┏━━
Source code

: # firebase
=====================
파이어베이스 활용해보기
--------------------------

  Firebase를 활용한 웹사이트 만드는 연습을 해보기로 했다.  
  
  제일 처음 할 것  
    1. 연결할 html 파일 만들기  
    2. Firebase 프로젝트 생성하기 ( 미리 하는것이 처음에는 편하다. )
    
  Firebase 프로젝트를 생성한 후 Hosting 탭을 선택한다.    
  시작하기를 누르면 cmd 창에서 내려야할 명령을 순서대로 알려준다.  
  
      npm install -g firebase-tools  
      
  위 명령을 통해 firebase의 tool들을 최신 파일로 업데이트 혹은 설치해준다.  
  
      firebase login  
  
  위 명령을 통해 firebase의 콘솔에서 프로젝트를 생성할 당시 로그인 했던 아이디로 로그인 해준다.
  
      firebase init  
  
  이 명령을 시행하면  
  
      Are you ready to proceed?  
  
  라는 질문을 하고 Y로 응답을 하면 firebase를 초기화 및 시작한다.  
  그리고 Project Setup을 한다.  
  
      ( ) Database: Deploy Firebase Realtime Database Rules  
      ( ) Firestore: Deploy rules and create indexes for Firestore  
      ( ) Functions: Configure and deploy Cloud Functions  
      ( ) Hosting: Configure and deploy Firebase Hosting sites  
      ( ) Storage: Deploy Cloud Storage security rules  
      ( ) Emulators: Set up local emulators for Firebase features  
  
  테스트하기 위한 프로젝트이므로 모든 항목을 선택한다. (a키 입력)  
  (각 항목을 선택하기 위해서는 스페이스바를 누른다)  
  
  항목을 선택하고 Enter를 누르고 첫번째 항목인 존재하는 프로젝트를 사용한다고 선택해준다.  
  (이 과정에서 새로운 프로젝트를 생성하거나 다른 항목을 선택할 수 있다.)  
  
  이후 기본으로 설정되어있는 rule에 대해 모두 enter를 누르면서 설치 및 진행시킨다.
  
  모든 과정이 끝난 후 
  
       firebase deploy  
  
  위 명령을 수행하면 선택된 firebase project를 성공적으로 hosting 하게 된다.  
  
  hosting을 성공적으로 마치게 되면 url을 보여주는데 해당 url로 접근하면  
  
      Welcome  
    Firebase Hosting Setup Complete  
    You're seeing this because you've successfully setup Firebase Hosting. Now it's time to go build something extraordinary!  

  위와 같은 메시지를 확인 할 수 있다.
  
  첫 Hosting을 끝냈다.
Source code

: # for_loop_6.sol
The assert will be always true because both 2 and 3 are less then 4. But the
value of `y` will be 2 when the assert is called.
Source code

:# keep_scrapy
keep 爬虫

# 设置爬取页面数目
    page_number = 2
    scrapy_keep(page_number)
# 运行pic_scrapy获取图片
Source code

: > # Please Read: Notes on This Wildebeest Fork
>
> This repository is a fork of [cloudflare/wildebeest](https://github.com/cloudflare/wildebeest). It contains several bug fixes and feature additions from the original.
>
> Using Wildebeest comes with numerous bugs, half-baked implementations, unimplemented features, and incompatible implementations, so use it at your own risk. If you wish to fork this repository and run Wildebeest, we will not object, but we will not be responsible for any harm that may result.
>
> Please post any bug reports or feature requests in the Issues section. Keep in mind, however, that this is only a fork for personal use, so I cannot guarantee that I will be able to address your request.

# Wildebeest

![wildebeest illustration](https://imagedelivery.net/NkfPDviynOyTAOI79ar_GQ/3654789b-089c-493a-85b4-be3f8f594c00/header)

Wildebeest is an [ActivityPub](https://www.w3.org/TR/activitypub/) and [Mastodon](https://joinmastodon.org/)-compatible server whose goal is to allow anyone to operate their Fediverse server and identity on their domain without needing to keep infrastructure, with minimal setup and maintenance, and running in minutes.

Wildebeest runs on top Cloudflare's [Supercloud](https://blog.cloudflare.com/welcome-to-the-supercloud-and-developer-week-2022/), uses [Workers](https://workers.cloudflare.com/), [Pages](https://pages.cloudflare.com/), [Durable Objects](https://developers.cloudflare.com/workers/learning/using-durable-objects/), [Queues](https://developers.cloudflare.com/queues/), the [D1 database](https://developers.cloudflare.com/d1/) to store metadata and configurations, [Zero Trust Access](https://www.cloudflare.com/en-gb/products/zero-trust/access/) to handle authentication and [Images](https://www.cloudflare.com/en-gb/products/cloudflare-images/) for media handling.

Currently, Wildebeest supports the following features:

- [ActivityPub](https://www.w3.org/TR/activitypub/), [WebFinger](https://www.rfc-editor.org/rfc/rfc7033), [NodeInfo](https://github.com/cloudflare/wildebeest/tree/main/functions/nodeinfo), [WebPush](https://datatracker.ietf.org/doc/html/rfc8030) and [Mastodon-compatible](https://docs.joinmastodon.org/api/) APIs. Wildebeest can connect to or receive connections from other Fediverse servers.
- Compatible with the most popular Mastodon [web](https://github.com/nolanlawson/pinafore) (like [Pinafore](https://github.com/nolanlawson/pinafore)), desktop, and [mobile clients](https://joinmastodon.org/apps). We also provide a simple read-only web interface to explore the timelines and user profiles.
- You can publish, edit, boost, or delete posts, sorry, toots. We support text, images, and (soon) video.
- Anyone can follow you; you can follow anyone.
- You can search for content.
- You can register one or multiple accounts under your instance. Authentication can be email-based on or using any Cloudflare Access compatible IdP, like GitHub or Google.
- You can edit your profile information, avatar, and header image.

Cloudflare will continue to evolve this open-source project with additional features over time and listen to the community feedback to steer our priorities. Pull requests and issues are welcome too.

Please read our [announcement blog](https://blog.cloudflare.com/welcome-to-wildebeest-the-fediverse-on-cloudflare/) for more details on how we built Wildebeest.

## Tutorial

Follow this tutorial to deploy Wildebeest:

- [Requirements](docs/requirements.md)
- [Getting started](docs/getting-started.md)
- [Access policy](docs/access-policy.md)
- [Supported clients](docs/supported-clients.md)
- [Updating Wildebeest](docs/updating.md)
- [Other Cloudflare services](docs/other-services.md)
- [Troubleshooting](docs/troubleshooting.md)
┗━━
== Task instructions ==
The task requires that all the material be restated word for word.

== Exercise response ==
Source code

: # firebase
=====================
파이어베이스 활용해보기
--------------------------

  Firebase를 활용한 웹사이트 만드는 연습을 해보기로 했다.  
  
  제일 처음 할 것  
    1. 연결할 html 파일 만들기  
    2. Firebase 프로젝트 생성하기 ( 미리 하는것이 처음에는 편하다. )
    
  Firebase 프로젝트를 생성한 후 Hosting 탭을 선택한다.    
  시작하기를 누르면 cmd 창에서 내려야할 명령을 순서대로 알려준다.  
  
      npm install -g firebase-tools  
      
  위 명령을 통해 firebase의 tool들을 최신 파일로 업데이트 혹은 설치해준다.  
  
      firebase login  
  
  위 명령을 통해 firebase의 콘솔에서 프로젝트를 생성할 당시 로그인 했던 아이디로 로그인 해준다.
  
      firebase init  
  
  이 명령을 시행하면  
  
      Are you ready to proceed?  
  
  라는 질문을 하고 Y로 응답을 하면 firebase를 초기화 및 시작한다.  
  그리고 Project Setup을 한다.  
  
      ( ) Database: Deploy Firebase Realtime Database Rules  
      ( ) Firestore: Deploy rules and create indexes for Firestore  
      ( ) Functions: Configure and deploy Cloud Functions  
      ( ) Hosting: Configure and deploy Firebase Hosting sites  
      ( ) Storage: Deploy Cloud Storage security rules  
      ( ) Emulators: Set up local emulators for Firebase features  
  
  테스트하기 위한 프로젝트이므로 모든 항목을 선택한다. (a키 입력)  
  (각 항목을 선택하기 위해서는 스페이스바를 누른다)  
  
  항목을 선택하고 Enter를 누르고 첫번째 항목인 존재하는 프로젝트를 사용한다고 선택해준다.  
  (이 과정에서 새로운 프로젝트를 생성하거나 다른 항목을 선택할 수 있다.)  
  
  이후 기본으로 설정되어있는 rule에 대해 모두 enter를 누르면서 설치 및 진행시킨다.
  
  모든 과정이 끝난 후 
  
       firebase deploy  
  
  위 명령을 수행하면 선택된 firebase project를 성공적으로 hosting 하게 된다.  
  
  hosting을 성공적으로 마치게 되면 url을 보여주는데 해당 url로 접근하면  
  
      Welcome  
    Firebase Hosting Setup Complete  
    You're seeing this because you've successfully setup Firebase Hosting. Now it's time to go build something extraordinary!  

  위와 같은 메시지를 확인 할 수 있다.
  
  첫 Hosting을 끝냈다.
Source code

: # for_loop_6.sol
The assert will be always true because both 2 and 3 are less then 4. But the
value of `y` will be 2 when the assert is called.
Source code

:# keep_scrapy
keep 爬虫

# 设置爬取页面数目
    page_number = 2
    scrapy_keep(page_number)
# 运行pic_scrapy获取图片
Source code

: > # Please Read: Notes on This Wildebeest Fork
>
> This repository is a fork of [cloudflare/wildebeest](https://github.com/cloudflare/wildebeest). It contains several bug fixes and feature additions from the original.
>
> Using Wildebeest comes with numerous bugs, half-baked implementations, unimplemented features, and incompatible implementations, so use it at your own risk. If you wish to fork this repository and run Wildebeest, we will not object, but we will not be responsible for any harm that may result.
>
> Please post any bug reports or feature requests in the Issues section. Keep in mind, however, that this is only a fork for personal use, so I cannot guarantee that I will be able to address your request.

# Wildebeest

![wildebeest illustration](https://imagedelivery.net/NkfPDviynOyTAOI79ar_GQ/3654789b-089c-493a-85b4-be3f8f594c00/header)

Wildebeest is an [ActivityPub](https://www.w3.org/TR/activitypub/) and [Mastodon](https://joinmastodon.org/)-compatible server whose goal is to allow anyone to operate their Fediverse server and identity on their domain without needing to keep infrastructure, with minimal setup and maintenance, and running in minutes.

Wildebeest runs on top Cloudflare's [Supercloud](https://blog.cloudflare.com/welcome-to-the-supercloud-and-developer-week-2022/), uses [Workers](https://workers.cloudflare.com/), [Pages](https://pages.cloudflare.com/), [Durable Objects](https://developers.cloudflare.com/workers/learning/using-durable-objects/), [Queues](https://developers.cloudflare.com/queues/), the [D1 database](https://developers.cloudflare.com/d1/) to store metadata and configurations, [Zero Trust Access](https://www.cloudflare.com/en-gb/products/zero-trust/access/) to handle authentication and [Images](https://www.cloudflare.com/en-gb/products/cloudflare-images/) for media handling.

Currently, Wildebeest supports the following features:

- [ActivityPub](https://www.w3.org/TR/activitypub/), [WebFinger](https://www.rfc-editor.org/rfc/rfc7033), [NodeInfo](https://github.com/cloudflare/wildebeest/tree/main/functions/nodeinfo), [WebPush](https://datatracker.ietf.org/doc/html/rfc8030) and [Mastodon-compatible](https://docs.joinmastodon.org/api/) APIs. Wildebeest can connect to or receive connections from other Fediverse servers.
- Compatible with the most popular Mastodon [web](https://github.com/nolanlawson/pinafore) (like [Pinafore](https://github.com/nolanlawson/pinafore)), desktop, and [mobile clients](https://joinmastodon.org/apps). We also provide a simple read-only web interface to explore the timelines and user profiles.
- You can publish, edit, boost, or delete posts, sorry, toots. We support text, images, and (soon) video.
- Anyone can follow you; you can follow anyone.
- You can search for content.
- You can register one or multiple accounts under your instance. Authentication can be email-based on or using any Cloudflare Access compatible IdP, like GitHub or Google.
- You can edit your profile information, avatar, and header image.

Cloudflare will continue to evolve this open-source project with additional features over time and listen to the community feedback to steer our priorities. Pull requests and issues are welcome too.

Please read our [announcement blog](https://blog.cloudflare.com/welcome-to-wildebeest-the-fediverse-on-cloudflare/) for more details on how we built Wildebeest.

## Tutorial

Follow this tutorial to deploy Wildebeest:

- [Requirements](docs/requirements.md)
- [Getting started](docs/getting-started.md)
- [Access policy](docs/access-policy.md)
- [Supported clients](docs/supported-clients.md)
- [Updating Wildebeest](docs/updating.md)
- [Other Cloudflare services](docs/other-services.md)
- [Troubleshooting](docs/troubleshooting.md)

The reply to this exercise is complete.